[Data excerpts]
....
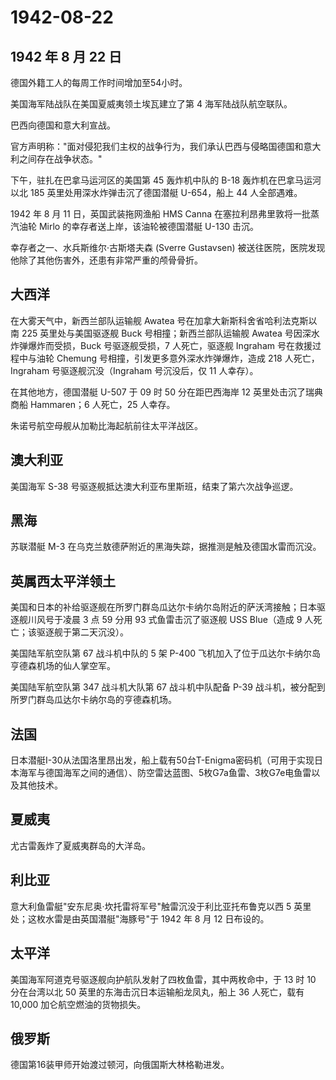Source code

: # 1942-08-22

## 1942 年 8 月 22 日

德国外籍工人的每周工作时间增加至54小时。

美国海军陆战队在美国夏威夷领土埃瓦建立了第 4 海军陆战队航空联队。

巴西向德国和意大利宣战。

官方声明称："面对侵犯我们主权的战争行为，我们承认巴西与侵略国德国和意大利之间存在战争状态。"

下午，驻扎在巴拿马运河区的美国第 45 轰炸机中队的 B-18
轰炸机在巴拿马运河以北 185 英里处用深水炸弹击沉了德国潜艇 U-654，船上 44
人全部遇难。

1942 年 8 月 11 日，英国武装拖网渔船 HMS Canna
在塞拉利昂弗里敦将一批蒸汽油轮 Mirlo 的幸存者送上岸，该油轮被德国潜艇
U-130 击沉。

幸存者之一、水兵斯维尔·古斯塔夫森 (Sverre Gustavsen)
被送往医院，医院发现他除了其他伤害外，还患有非常严重的颅骨骨折。

## 大西洋

在大雾天气中，新西兰部队运输舰 Awatea 号在加拿大新斯科舍省哈利法克斯以南
225 英里处与美国驱逐舰 Buck 号相撞；新西兰部队运输舰 Awatea
号因深水炸弹爆炸而受损，Buck 号驱逐舰受损，7 人死亡，驱逐舰 Ingraham
号在救援过程中与油轮 Chemung 号相撞，引发更多意外深水炸弹爆炸，造成 218
人死亡，Ingraham 号驱逐舰沉没（Ingraham 号沉没后，仅 11 人幸存）。

在其他地方，德国潜艇 U-507 于 09 时 50 分在距巴西海岸 12
英里处击沉了瑞典商船 Hammaren；6 人死亡，25 人幸存。

朱诺号航空母舰从加勒比海起航前往太平洋战区。

## 澳大利亚

美国海军 S-38 号驱逐舰抵达澳大利亚布里斯班，结束了第六次战争巡逻。

## 黑海

苏联潜艇 M-3 在乌克兰敖德萨附近的黑海失踪，据推测是触及德国水雷而沉没。

## 英属西太平洋领土

美国和日本的补给驱逐舰在所罗门群岛瓜达尔卡纳尔岛附近的萨沃湾接触；日本驱逐舰川风号于凌晨
3 点 59 分用 93 式鱼雷击沉了驱逐舰 USS Blue（造成 9
人死亡；该驱逐舰于第二天沉没）。

美国陆军航空队第 67 战斗机中队的 5 架 P-400
飞机加入了位于瓜达尔卡纳尔岛亨德森机场的仙人掌空军。

美国陆军航空队第 347 战斗机大队第 67 战斗机中队配备 P-39
战斗机，被分配到所罗门群岛瓜达尔卡纳尔岛的亨德森机场。

## 法国

日本潜艇I-30从法国洛里昂出发，船上载有50台T-Enigma密码机（可用于实现日本海军与德国海军之间的通信）、防空雷达蓝图、5枚G7a鱼雷、3枚G7e电鱼雷以及其他技术。

## 夏威夷

尤古雷轰炸了夏威夷群岛的大洋岛。

## 利比亚

意大利鱼雷艇"安东尼奥·坎托雷将军号"触雷沉没于利比亚托布鲁克以西 5
英里处；这枚水雷是由英国潜艇"海豚号"于 1942 年 8 月 12 日布设的。

## 太平洋

美国海军阿道克号驱逐舰向护航队发射了四枚鱼雷，其中两枚命中，于 13 时 10
分在台湾以北 50 英里的东海击沉日本运输船龙凤丸，船上 36 人死亡，载有
10,000 加仑航空燃油的货物损失。

## 俄罗斯

德国第16装甲师开始渡过顿河，向俄国斯大林格勒进发。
....
• TASK DETAILS: Because the pictures are not wanted, retype every record exactly without them.

• RESULT FOR THIS TASK:
Source code

: # 1942-08-22

## 1942 年 8 月 22 日

德国外籍工人的每周工作时间增加至54小时。

美国海军陆战队在美国夏威夷领土埃瓦建立了第 4 海军陆战队航空联队。

巴西向德国和意大利宣战。

官方声明称："面对侵犯我们主权的战争行为，我们承认巴西与侵略国德国和意大利之间存在战争状态。"

下午，驻扎在巴拿马运河区的美国第 45 轰炸机中队的 B-18
轰炸机在巴拿马运河以北 185 英里处用深水炸弹击沉了德国潜艇 U-654，船上 44
人全部遇难。

1942 年 8 月 11 日，英国武装拖网渔船 HMS Canna
在塞拉利昂弗里敦将一批蒸汽油轮 Mirlo 的幸存者送上岸，该油轮被德国潜艇
U-130 击沉。

幸存者之一、水兵斯维尔·古斯塔夫森 (Sverre Gustavsen)
被送往医院，医院发现他除了其他伤害外，还患有非常严重的颅骨骨折。

## 大西洋

在大雾天气中，新西兰部队运输舰 Awatea 号在加拿大新斯科舍省哈利法克斯以南
225 英里处与美国驱逐舰 Buck 号相撞；新西兰部队运输舰 Awatea
号因深水炸弹爆炸而受损，Buck 号驱逐舰受损，7 人死亡，驱逐舰 Ingraham
号在救援过程中与油轮 Chemung 号相撞，引发更多意外深水炸弹爆炸，造成 218
人死亡，Ingraham 号驱逐舰沉没（Ingraham 号沉没后，仅 11 人幸存）。

在其他地方，德国潜艇 U-507 于 09 时 50 分在距巴西海岸 12
英里处击沉了瑞典商船 Hammaren；6 人死亡，25 人幸存。

朱诺号航空母舰从加勒比海起航前往太平洋战区。

## 澳大利亚

美国海军 S-38 号驱逐舰抵达澳大利亚布里斯班，结束了第六次战争巡逻。

## 黑海

苏联潜艇 M-3 在乌克兰敖德萨附近的黑海失踪，据推测是触及德国水雷而沉没。

## 英属西太平洋领土

美国和日本的补给驱逐舰在所罗门群岛瓜达尔卡纳尔岛附近的萨沃湾接触；日本驱逐舰川风号于凌晨
3 点 59 分用 93 式鱼雷击沉了驱逐舰 USS Blue（造成 9
人死亡；该驱逐舰于第二天沉没）。

美国陆军航空队第 67 战斗机中队的 5 架 P-400
飞机加入了位于瓜达尔卡纳尔岛亨德森机场的仙人掌空军。

美国陆军航空队第 347 战斗机大队第 67 战斗机中队配备 P-39
战斗机，被分配到所罗门群岛瓜达尔卡纳尔岛的亨德森机场。

## 法国

日本潜艇I-30从法国洛里昂出发，船上载有50台T-Enigma密码机（可用于实现日本海军与德国海军之间的通信）、防空雷达蓝图、5枚G7a鱼雷、3枚G7e电鱼雷以及其他技术。

## 夏威夷

尤古雷轰炸了夏威夷群岛的大洋岛。

## 利比亚

意大利鱼雷艇"安东尼奥·坎托雷将军号"触雷沉没于利比亚托布鲁克以西 5
英里处；这枚水雷是由英国潜艇"海豚号"于 1942 年 8 月 12 日布设的。

## 太平洋

美国海军阿道克号驱逐舰向护航队发射了四枚鱼雷，其中两枚命中，于 13 时 10
分在台湾以北 50 英里的东海击沉日本运输船龙凤丸，船上 36 人死亡，载有
10,000 加仑航空燃油的货物损失。

## 俄罗斯

德国第16装甲师开始渡过顿河，向俄国斯大林格勒进发。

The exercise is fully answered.